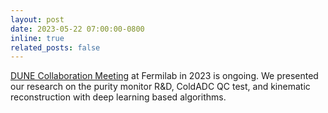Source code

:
 ```yaml
---
layout: post
date: 2023-05-22 07:00:00-0800
inline: true
related_posts: false
---
```


<a href="https://indico.fnal.gov/event/57487/">DUNE Collaboration Meeting</a> at Fermilab in 2023 is ongoing. We presented our research on the purity monitor R&D, ColdADC QC test, and kinematic reconstruction with deep learning based algorithms.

======

Pictures are not part of the copy; retype all the other material exactly.

**Expected output:**
Source code

:
 ```yaml
---
layout: post
date: 2023-05-22 07:00:00-0800
inline: true
related_posts: false
---
```


<a href="https://indico.fnal.gov/event/57487/">DUNE Collaboration Meeting</a> at Fermilab in 2023 is ongoing. We presented our research on the purity monitor R&D, ColdADC QC test, and kinematic reconstruction with deep learning based algorithms.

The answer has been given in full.